Start of STUDY MATERIAL
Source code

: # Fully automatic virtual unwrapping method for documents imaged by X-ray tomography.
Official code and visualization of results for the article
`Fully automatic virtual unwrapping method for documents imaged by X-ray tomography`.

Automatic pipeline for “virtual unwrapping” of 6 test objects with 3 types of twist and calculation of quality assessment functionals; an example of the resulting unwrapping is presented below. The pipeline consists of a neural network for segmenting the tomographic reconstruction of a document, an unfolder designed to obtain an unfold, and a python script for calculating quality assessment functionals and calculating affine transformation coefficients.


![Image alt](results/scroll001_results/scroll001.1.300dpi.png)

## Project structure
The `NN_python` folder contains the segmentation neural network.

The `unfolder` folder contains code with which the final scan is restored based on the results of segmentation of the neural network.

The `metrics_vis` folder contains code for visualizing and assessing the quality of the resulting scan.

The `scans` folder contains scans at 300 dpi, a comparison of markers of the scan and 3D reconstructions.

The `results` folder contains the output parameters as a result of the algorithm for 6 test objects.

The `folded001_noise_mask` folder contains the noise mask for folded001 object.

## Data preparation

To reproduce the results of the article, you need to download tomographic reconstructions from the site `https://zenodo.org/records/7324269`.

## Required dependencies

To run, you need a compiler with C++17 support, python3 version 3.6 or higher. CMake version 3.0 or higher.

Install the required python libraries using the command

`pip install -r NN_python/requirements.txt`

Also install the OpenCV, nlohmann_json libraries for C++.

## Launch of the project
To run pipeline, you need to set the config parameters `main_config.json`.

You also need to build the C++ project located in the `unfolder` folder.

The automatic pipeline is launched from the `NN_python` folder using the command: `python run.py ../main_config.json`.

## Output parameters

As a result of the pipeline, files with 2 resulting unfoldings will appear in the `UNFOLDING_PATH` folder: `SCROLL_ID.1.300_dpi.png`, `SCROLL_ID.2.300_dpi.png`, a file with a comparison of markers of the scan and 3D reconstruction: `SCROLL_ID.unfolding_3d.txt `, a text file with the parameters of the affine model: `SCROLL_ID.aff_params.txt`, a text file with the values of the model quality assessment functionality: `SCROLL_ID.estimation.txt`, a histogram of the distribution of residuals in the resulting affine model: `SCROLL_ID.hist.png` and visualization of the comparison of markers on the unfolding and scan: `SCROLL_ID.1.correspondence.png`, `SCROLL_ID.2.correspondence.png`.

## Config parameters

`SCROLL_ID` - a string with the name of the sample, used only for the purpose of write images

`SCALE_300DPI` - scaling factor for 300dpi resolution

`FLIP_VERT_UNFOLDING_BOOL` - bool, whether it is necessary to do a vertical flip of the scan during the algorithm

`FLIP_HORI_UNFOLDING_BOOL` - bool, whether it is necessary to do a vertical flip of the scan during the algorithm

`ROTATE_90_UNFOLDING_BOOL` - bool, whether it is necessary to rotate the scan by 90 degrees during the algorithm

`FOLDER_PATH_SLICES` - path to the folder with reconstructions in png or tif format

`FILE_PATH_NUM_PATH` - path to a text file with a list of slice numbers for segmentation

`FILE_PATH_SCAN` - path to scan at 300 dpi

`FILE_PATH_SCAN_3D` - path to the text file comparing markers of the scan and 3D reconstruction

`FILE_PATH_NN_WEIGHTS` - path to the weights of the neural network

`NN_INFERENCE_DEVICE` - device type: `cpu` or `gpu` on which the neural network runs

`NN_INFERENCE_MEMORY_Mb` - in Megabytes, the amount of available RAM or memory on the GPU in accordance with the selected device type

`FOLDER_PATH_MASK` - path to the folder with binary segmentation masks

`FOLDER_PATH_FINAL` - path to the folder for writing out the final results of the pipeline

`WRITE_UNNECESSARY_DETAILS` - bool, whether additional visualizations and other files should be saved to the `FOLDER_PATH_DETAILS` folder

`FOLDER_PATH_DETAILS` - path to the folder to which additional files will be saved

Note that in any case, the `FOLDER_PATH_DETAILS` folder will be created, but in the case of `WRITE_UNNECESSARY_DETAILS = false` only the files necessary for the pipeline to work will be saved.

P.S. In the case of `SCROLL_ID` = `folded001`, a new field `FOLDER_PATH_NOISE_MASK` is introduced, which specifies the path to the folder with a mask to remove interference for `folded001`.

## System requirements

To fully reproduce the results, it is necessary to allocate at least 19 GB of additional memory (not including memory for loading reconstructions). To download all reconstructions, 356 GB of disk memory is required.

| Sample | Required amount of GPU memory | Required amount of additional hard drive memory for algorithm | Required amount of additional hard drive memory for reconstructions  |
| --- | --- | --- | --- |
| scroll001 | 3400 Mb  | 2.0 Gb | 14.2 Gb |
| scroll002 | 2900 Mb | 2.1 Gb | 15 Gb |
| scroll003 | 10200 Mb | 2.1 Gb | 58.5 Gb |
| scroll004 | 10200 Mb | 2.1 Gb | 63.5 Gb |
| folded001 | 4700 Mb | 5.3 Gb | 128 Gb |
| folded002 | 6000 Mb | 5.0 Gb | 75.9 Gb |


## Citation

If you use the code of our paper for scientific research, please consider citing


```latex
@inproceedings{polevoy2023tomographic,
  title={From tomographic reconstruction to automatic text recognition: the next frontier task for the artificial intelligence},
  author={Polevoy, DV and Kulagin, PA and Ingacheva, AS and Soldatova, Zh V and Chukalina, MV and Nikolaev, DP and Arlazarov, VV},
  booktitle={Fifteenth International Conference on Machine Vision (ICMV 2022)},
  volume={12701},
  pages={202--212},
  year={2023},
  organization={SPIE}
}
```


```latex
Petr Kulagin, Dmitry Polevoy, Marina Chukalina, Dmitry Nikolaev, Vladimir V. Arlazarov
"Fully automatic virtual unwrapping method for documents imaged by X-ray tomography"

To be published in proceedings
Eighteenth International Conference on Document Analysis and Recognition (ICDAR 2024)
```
End of STUDY MATERIAL
» **DIRECTIONS**
Write out exactly the lines that fall from the line with "results of the pipeline" to the line with "## System requirements" in the records above, keeping both ends.

» **WRITTEN ANSWER**
`FOLDER_PATH_FINAL` - path to the folder for writing out the final results of the pipeline

`WRITE_UNNECESSARY_DETAILS` - bool, whether additional visualizations and other files should be saved to the `FOLDER_PATH_DETAILS` folder

`FOLDER_PATH_DETAILS` - path to the folder to which additional files will be saved

Note that in any case, the `FOLDER_PATH_DETAILS` folder will be created, but in the case of `WRITE_UNNECESSARY_DETAILS = false` only the files necessary for the pipeline to work will be saved.

P.S. In the case of `SCROLL_ID` = `folded001`, a new field `FOLDER_PATH_NOISE_MASK` is introduced, which specifies the path to the folder with a mask to remove interference for `folded001`.

## System requirements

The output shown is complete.